Expected learning outcomes
- has a good knowledge of the main events, themes and figures of Greek history, also in the light of wider historical contexts:
- possesses the precise spatial and temporal coordinates in which to frame historical phenomena and figures;
- knows how to apply the fundamental categories of interpretation of Greek history through the critical analysis of literary and documentary sources read in translation (but with constant reference to the original text);
- is aware of the specificity (and therefore of the limits and possible ambiguities) of the documentation available for the reconstruction of Greek history; therefore knows how to accept and understand the existence, and the validity, of different reconstructive hypotheses regarding some important thematic issues;
- is able to communicate the contents learned in a concise oral and written form using the technical terminology of the discipline;
- is able to apply the methodological tools learned to specific case studies selected for their exemplarity.
Pre-requirements
It is also expected that they will be able to deal with complex information autonomously, by making critical interaction of manuals, lesson contents, knowledge of ancient literary and documentary texts, and individual readings of modern essays.

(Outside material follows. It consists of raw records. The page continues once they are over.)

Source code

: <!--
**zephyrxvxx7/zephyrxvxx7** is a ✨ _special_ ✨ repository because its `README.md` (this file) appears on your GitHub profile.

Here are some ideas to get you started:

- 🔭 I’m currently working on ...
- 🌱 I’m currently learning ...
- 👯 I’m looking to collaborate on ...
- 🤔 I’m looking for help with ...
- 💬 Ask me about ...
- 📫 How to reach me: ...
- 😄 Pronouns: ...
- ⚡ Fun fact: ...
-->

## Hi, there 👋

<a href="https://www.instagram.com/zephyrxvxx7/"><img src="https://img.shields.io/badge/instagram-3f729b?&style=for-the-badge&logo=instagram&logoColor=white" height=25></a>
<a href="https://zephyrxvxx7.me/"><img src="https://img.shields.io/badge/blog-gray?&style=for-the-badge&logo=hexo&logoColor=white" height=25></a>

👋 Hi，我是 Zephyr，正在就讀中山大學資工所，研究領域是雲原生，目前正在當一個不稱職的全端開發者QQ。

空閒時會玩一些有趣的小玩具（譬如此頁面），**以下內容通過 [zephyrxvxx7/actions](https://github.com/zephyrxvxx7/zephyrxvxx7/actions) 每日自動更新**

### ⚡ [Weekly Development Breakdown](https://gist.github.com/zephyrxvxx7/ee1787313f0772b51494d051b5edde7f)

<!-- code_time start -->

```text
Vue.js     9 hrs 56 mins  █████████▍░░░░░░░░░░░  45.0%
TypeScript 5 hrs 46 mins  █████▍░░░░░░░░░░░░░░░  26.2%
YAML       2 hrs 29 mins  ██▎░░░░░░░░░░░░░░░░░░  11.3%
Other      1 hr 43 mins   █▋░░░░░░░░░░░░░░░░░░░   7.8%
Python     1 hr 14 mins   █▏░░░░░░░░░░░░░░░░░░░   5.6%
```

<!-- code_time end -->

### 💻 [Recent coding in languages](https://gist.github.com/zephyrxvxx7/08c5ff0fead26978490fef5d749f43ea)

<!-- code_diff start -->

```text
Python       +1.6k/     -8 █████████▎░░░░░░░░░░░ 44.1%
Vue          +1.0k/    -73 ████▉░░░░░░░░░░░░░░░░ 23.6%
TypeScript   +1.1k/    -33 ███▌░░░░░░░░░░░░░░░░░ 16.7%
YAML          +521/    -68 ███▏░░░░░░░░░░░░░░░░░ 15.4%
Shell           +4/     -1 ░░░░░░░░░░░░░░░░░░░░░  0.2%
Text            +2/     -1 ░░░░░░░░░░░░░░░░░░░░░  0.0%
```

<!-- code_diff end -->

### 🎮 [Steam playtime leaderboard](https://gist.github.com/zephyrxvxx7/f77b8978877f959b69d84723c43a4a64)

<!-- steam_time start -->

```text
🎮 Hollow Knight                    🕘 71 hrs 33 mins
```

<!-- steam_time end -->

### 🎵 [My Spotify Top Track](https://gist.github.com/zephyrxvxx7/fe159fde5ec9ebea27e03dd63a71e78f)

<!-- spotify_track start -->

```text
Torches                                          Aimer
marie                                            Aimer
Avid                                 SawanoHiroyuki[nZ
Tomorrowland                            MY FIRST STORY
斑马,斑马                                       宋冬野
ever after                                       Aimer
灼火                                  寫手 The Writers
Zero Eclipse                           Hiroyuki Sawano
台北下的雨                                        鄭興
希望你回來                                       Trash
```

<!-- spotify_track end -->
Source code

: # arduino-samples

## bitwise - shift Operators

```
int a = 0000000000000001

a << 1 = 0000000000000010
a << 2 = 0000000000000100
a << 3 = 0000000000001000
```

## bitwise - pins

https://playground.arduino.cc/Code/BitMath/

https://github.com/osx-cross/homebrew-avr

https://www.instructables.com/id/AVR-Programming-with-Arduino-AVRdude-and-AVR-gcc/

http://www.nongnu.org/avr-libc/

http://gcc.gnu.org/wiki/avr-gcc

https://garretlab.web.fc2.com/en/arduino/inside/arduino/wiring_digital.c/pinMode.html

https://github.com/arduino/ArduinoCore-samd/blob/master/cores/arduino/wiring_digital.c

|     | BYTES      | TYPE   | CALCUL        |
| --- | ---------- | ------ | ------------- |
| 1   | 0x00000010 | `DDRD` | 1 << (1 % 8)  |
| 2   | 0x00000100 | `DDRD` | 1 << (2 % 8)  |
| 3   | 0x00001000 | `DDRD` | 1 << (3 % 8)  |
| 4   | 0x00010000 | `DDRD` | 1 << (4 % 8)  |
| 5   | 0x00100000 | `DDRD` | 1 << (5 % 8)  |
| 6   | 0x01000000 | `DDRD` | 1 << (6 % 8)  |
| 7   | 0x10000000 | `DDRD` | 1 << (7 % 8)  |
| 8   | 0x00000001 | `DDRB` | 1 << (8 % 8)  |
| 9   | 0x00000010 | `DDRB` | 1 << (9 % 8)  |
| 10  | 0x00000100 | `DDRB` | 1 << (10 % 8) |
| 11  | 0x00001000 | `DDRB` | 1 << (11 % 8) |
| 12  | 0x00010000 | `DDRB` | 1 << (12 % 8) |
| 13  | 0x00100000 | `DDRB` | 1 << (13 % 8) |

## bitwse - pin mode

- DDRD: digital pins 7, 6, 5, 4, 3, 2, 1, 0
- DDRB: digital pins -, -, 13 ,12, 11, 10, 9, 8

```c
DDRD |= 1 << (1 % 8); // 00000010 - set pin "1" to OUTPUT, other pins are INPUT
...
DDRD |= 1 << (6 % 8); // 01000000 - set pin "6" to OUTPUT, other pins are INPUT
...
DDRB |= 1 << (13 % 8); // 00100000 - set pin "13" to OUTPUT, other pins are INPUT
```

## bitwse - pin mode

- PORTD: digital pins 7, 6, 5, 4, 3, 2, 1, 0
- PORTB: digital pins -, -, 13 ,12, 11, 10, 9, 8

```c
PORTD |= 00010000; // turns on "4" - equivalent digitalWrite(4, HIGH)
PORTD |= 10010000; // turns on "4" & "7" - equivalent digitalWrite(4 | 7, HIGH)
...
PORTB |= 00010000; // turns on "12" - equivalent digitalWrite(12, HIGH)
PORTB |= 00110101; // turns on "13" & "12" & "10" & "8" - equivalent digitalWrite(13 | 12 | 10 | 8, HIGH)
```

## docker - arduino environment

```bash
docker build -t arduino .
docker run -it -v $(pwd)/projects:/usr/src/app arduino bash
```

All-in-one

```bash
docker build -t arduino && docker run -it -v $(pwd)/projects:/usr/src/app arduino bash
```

Students must also know how to orientate themselves in the geography of the Mediterranean, benefiting, if necessary, from a historical atlas.
Contents
General tools, basic methodology for the critical analysis of different types of historical sources.
The archaic period: the birth of the polis; alphabetic writing; colonization; Archaic legislators; Archaic Sparta; Athens and Solon; tyrannies; Cleisthenes reform.
The classical period: Persian wars; the Pentekontaetia; Athenian empire and democracy; the Peloponnesian War; the fourth century and the age of hegemonies; the Macedonians and Philip.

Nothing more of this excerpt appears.